L’objet de cette norme est de se focaliser, en moins de vingt-cinq pages, sur un aspect bien délimité à savoir l’intégrité des archives électroniques ou plus largement, pour reprendre la terminologie retenue, des « Objets Numériques » (ON). L’approche retenue a consisté à décrire avec précision les exigences fonctionnelles minimales sans imposer un type d’implémentation technique. Comme a pu le préciser Jean-Louis Pascon, vice-Président de FedISA et acteur essentiel du chantier du la norme NF Z 42-020 : « il fallait éviter d’être trop précis pour ne pas brider l’innovation et rendre possible différentes approches techniques tout en proscrivant les formulations trop vagues autorisant tous les acteurs à se prétendre en conformité avec les exigences de la norme ».

Cette volonté de neutralité technologique rencontre cependant une limite évidente : le texte repose explicitement sur le recours aux mécanismes cryptographiques avec des références nombreuses aux algorithmes de calcul d’empreintes. La notion d’exigences minimales est fondamentale car elle permet de faire le tri entre ceux qui peuvent prétendre proposer un coffre-fort numérique digne de ce nom et les autres. Elle ne conduit pas pour autant à une uniformisation des offres sur le marché car chaque concepteur peut ajouter sa propre valeurs ajoutée à condition que cette dernière ne remette en cause aucune des exigences minimales.

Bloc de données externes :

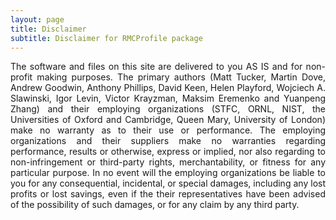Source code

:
 ```yaml
---
layout: page
title: Disclaimer
subtitle: Disclaimer for RMCProfile package
---
```


<p style='text-align: justify;'>The software and files on this site are delivered to you AS IS and for non-profit making purposes. The primary authors (Matt Tucker, Martin Dove, Andrew Goodwin, Anthony Phillips, David Keen, Helen Playford, Wojciech A. Slawinski, Igor Levin, Victor Krayzman, Maksim Eremenko and Yuanpeng Zhang) and their employing organizations (STFC, ORNL, NIST, the Universities of Oxford and Cambridge, Queen Mary, University of London) make no warranty as to their use or performance. The employing organizations and their suppliers make no warranties regarding performance, results or otherwise, express or implied, nor also regarding to non-infringement or third-party rights, merchantability, or fitness for any particular purpose. In no event will the employing organizations be liable to you for any consequential, incidental, or special damages, including any lost profits or lost savings, even if the their representatives have been advised of the possibility of such damages, or for any claim by any third party.</p>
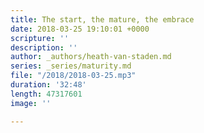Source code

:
 ```yaml
---
title: The start, the mature, the embrace
date: 2018-03-25 19:10:01 +0000
scripture: ''
description: ''
author: _authors/heath-van-staden.md
series: _series/maturity.md
file: "/2018/2018-03-25.mp3"
duration: '32:48'
length: 47317601
image: ''

---
```

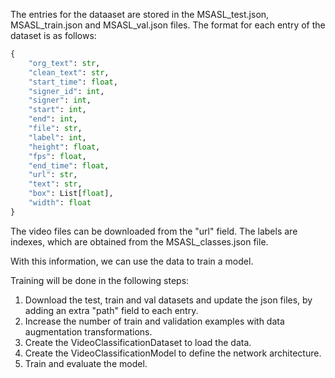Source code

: The entries for the dataaset are stored in the MSASL_test.json, MSASL_train.json and MSASL_val.json files.
The format for each entry of the dataset is as follows:

```py
{
    "org_text": str,
    "clean_text": str, 
    "start_time": float, 
    "signer_id": int, 
    "signer": int, 
    "start": int,
    "end": int,
    "file": str,
    "label": int,
    "height": float,
    "fps": float,
    "end_time": float,
    "url": str,
    "text": str,
    "box": List[float],
    "width": float
}
```

The video files can be downloaded from the "url" field.
The labels are indexes, which are obtained from the MSASL_classes.json file.

With this information, we can use the data to train a model.

Training will be done in the following steps:

1. Download the test, train and val datasets and update the json files, by adding an extra "path" field to each entry.
1. Increase the number of train and validation examples with data augmentation transformations.
1. Create the VideoClassificationDataset to load the data.
1. Create the VideoClassificationModel to define the network architecture.
1. Train and evaluate the model.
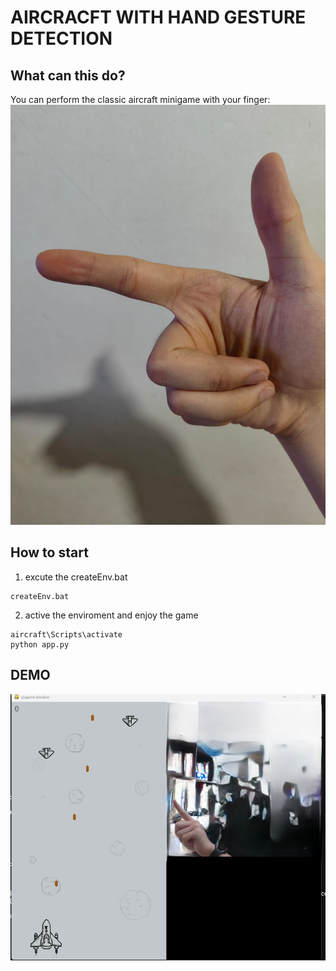 # AIRCRACFT WITH HAND GESTURE DETECTION

## What can this do?
You can perform the classic aircraft minigame with your finger:
![Finger](assests/finger.jpeg)

## How to start
1. excute the createEnv.bat
```
createEnv.bat
```
2. active the enviroment and enjoy the game
```
aircraft\Scripts\activate
python app.py
```

## DEMO
![demo](assests/demo.png)

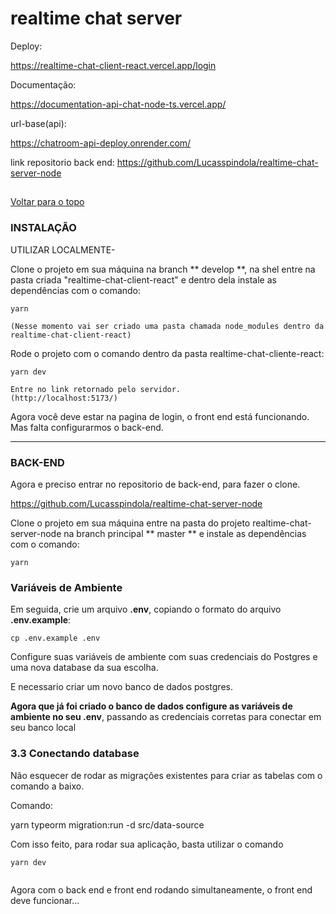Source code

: # realtime chat server

Deploy:

https://realtime-chat-client-react.vercel.app/login

Documentação:

https://documentation-api-chat-node-ts.vercel.app/

url-base(api):

https://chatroom-api-deploy.onrender.com/

link repositorio back end:
https://github.com/Lucasspindola/realtime-chat-server-node

##

[ Voltar para o topo ](#tabela-de-conteúdos)

### INSTALAÇÃO

UTILIZAR LOCALMENTE-

Clone o projeto em sua máquina na branch ** develop **, na shel entre na pasta criada "realtime-chat-client-react" e dentro dela instale as dependências com o comando:

```
yarn

(Nesse momento vai ser criado uma pasta chamada node_modules dentro da realtime-chat-client-react)

```

Rode o projeto com o comando dentro da pasta realtime-chat-cliente-react:

```
yarn dev

Entre no link retornado pelo servidor.
(http://localhost:5173/)

```

Agora você deve estar na pagina de login, o front end está funcionando. Mas falta configurarmos o back-end.

---

### BACK-END

Agora e preciso entrar no repositorio de back-end, para fazer o clone.

https://github.com/Lucasspindola/realtime-chat-server-node

Clone o projeto em sua máquina entre na pasta do projeto realtime-chat-server-node na branch principal ** master ** e instale as dependências com o comando:

```shell
yarn
```

### Variáveis de Ambiente

Em seguida, crie um arquivo **.env**, copiando o formato do arquivo **.env.example**:

```
cp .env.example .env
```

Configure suas variáveis de ambiente com suas credenciais do Postgres e uma nova database da sua escolha.

E necessario criar um novo banco de dados postgres.

**Agora que já foi criado o banco de dados configure as variáveis de ambiente no seu .env**, passando as credenciais corretas para conectar em seu banco local

### 3.3 Conectando database

Não esquecer de rodar as migrações existentes para criar as tabelas com o comando a baixo.

Comando:

yarn typeorm migration:run -d src/data-source

Com isso feito, para rodar sua aplicação, basta utilizar o comando

```
yarn dev
```

```

```

Agora com o back end e front end rodando simultaneamente, o front end deve funcionar...
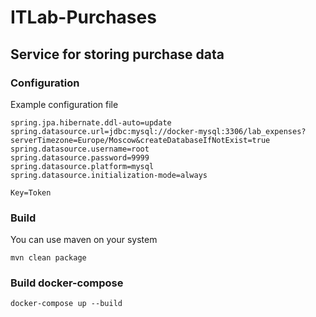 # ITLab-Purchases
## Service for storing purchase data 
### Configuration

Example configuration file
```
spring.jpa.hibernate.ddl-auto=update
spring.datasource.url=jdbc:mysql://docker-mysql:3306/lab_expenses?serverTimezone=Europe/Moscow&createDatabaseIfNotExist=true
spring.datasource.username=root
spring.datasource.password=9999
spring.datasource.platform=mysql
spring.datasource.initialization-mode=always

Key=Token
```

### Build
You can use maven on your system
```
mvn clean package
```

### Build docker-compose

```
docker-compose up --build 
```
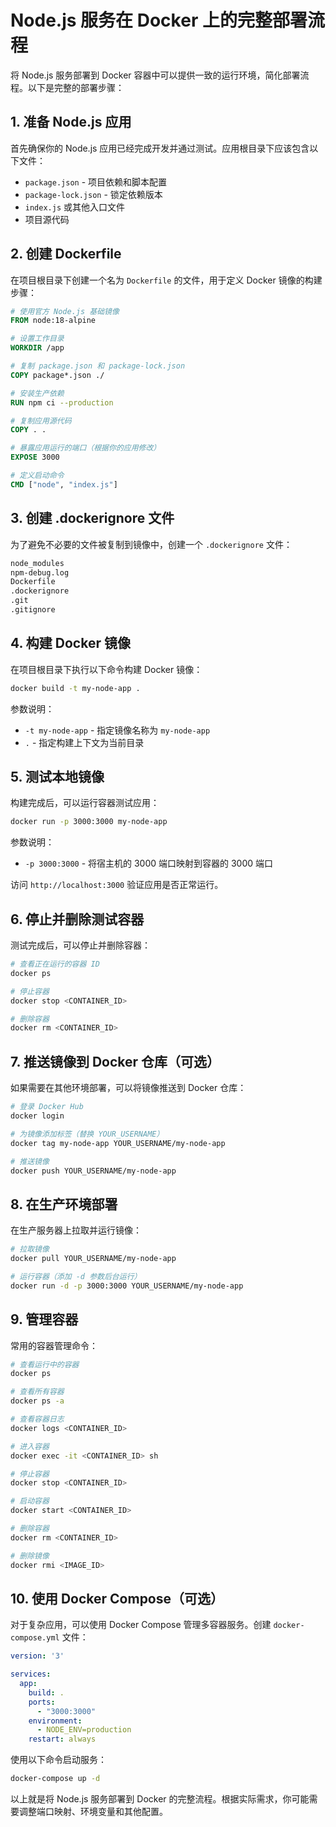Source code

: # Node.js 服务在 Docker 上的完整部署流程

将 Node.js 服务部署到 Docker 容器中可以提供一致的运行环境，简化部署流程。以下是完整的部署步骤：

## 1. 准备 Node.js 应用

首先确保你的 Node.js 应用已经完成开发并通过测试。应用根目录下应该包含以下文件：

- `package.json` - 项目依赖和脚本配置
- `package-lock.json` - 锁定依赖版本
- `index.js` 或其他入口文件
- 项目源代码

## 2. 创建 Dockerfile

在项目根目录下创建一个名为 `Dockerfile` 的文件，用于定义 Docker 镜像的构建步骤：

```dockerfile
# 使用官方 Node.js 基础镜像
FROM node:18-alpine

# 设置工作目录
WORKDIR /app

# 复制 package.json 和 package-lock.json
COPY package*.json ./

# 安装生产依赖
RUN npm ci --production

# 复制应用源代码
COPY . .

# 暴露应用运行的端口（根据你的应用修改）
EXPOSE 3000

# 定义启动命令
CMD ["node", "index.js"]
```

## 3. 创建 .dockerignore 文件

为了避免不必要的文件被复制到镜像中，创建一个 `.dockerignore` 文件：

```txt
node_modules
npm-debug.log
Dockerfile
.dockerignore
.git
.gitignore
```

## 4. 构建 Docker 镜像

在项目根目录下执行以下命令构建 Docker 镜像：

```bash
docker build -t my-node-app .
```

参数说明：

- `-t my-node-app` - 指定镜像名称为 `my-node-app`
- `.` - 指定构建上下文为当前目录

## 5. 测试本地镜像

构建完成后，可以运行容器测试应用：

```bash
docker run -p 3000:3000 my-node-app
```

参数说明：

- `-p 3000:3000` - 将宿主机的 3000 端口映射到容器的 3000 端口

访问 `http://localhost:3000` 验证应用是否正常运行。

## 6. 停止并删除测试容器

测试完成后，可以停止并删除容器：

```bash
# 查看正在运行的容器 ID
docker ps

# 停止容器
docker stop <CONTAINER_ID>

# 删除容器
docker rm <CONTAINER_ID>
```

## 7. 推送镜像到 Docker 仓库（可选）

如果需要在其他环境部署，可以将镜像推送到 Docker 仓库：

```bash
# 登录 Docker Hub
docker login

# 为镜像添加标签（替换 YOUR_USERNAME）
docker tag my-node-app YOUR_USERNAME/my-node-app

# 推送镜像
docker push YOUR_USERNAME/my-node-app
```

## 8. 在生产环境部署

在生产服务器上拉取并运行镜像：

```bash
# 拉取镜像
docker pull YOUR_USERNAME/my-node-app

# 运行容器（添加 -d 参数后台运行）
docker run -d -p 3000:3000 YOUR_USERNAME/my-node-app
```

## 9. 管理容器

常用的容器管理命令：

```bash
# 查看运行中的容器
docker ps

# 查看所有容器
docker ps -a

# 查看容器日志
docker logs <CONTAINER_ID>

# 进入容器
docker exec -it <CONTAINER_ID> sh

# 停止容器
docker stop <CONTAINER_ID>

# 启动容器
docker start <CONTAINER_ID>

# 删除容器
docker rm <CONTAINER_ID>

# 删除镜像
docker rmi <IMAGE_ID>
```

## 10. 使用 Docker Compose（可选）

对于复杂应用，可以使用 Docker Compose 管理多容器服务。创建 `docker-compose.yml` 文件：

```yaml
version: '3'

services:
  app:
    build: .
    ports:
      - "3000:3000"
    environment:
      - NODE_ENV=production
    restart: always
```

使用以下命令启动服务：

```bash
docker-compose up -d
```

以上就是将 Node.js 服务部署到 Docker 的完整流程。根据实际需求，你可能需要调整端口映射、环境变量和其他配置。
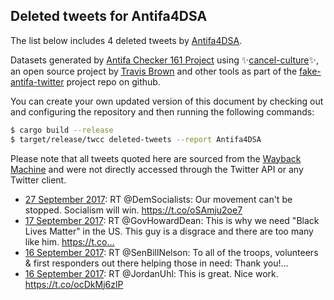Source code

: ## Deleted tweets for Antifa4DSA

The list below includes 4 deleted tweets by
[Antifa4DSA](https://twitter.com/Antifa4DSA).



Datasets generated by [Antifa Checker 161 Project](https://twitter.com/antifacheck161) using ✨[cancel-culture](https://github.com/travisbrown/cancel-culture)✨, an open source project by 
[Travis Brown](https://twitter.com/travisbrown) and other tools as part of the 
[fake-antifa-twitter](https://github.com/antifacheck161/fake-antifa-twitter) project repo on github.

You can create your own updated version of this document by checking out and configuring the
repository and then running the following commands:

```bash
$ cargo build --release
$ target/release/twcc deleted-tweets --report Antifa4DSA
```

Please note that all tweets quoted here are sourced from the
[Wayback Machine](https://web.archive.org) and were not directly accessed through the Twitter API or
any Twitter client.

* [27 September 2017](https://web.archive.org/web/20170927194000/https://twitter.com/Antifa4DSA/status/913126094546591744): RT @DemSocialists: Our movement can't be stopped. Socialism will win. https://t.co/oSAmju2oe7 <!--913126094546591744-->
* [17 September 2017](https://web.archive.org/web/20170917002640/https://twitter.com/Antifa4DSA/status/909211970066190336): RT @GovHowardDean: This is why we need "Black Lives Matter" in the US. This guy is a disgrace and there are too many like him. https://t.co… <!--909211970066190336-->
* [16 September 2017](https://web.archive.org/web/20170916230112/https://twitter.com/Antifa4DSA/status/909190461683793920): RT @SenBillNelson: To all of the troops, volunteers &amp; first responders out there helping those in need: Thank you!…  <!--909190461683793920-->
* [16 September 2017](https://web.archive.org/web/20170916180009/https://twitter.com/Antifa4DSA/status/909114699945533440): RT @JordanUhl: This is great. Nice work.  https://t.co/ocDkMj6zlP <!--909114699945533440-->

En se concentrant sur la thématique de l’intégrité, la norme écarte volontairement d’autres dimensions importantes de l’archivage électronique ou de la conservation sécurisée, qu’il s’agisse du contrôle et de la conversion des formats d’archivage, de la sécurisation de la numérisation ou encore de la confidentialité des données déposées dans le coffre-fort. De plus, le texte ne s’intéresse pas au contenu des objets numériques qui sont considérés uniquement comme des « trains de bits » auxquels il faut conférer une assurance d’intégrité.

Les éditeurs de progiciels de coffres forts numériques (ou coffres-forts électroniques) tout comme les constructeurs de matériels représentent le public auquel est destiné la norme. S’y ajoutent les organismes publics ou privés qui auraient la volonté de développer en interne leurs propres solutions.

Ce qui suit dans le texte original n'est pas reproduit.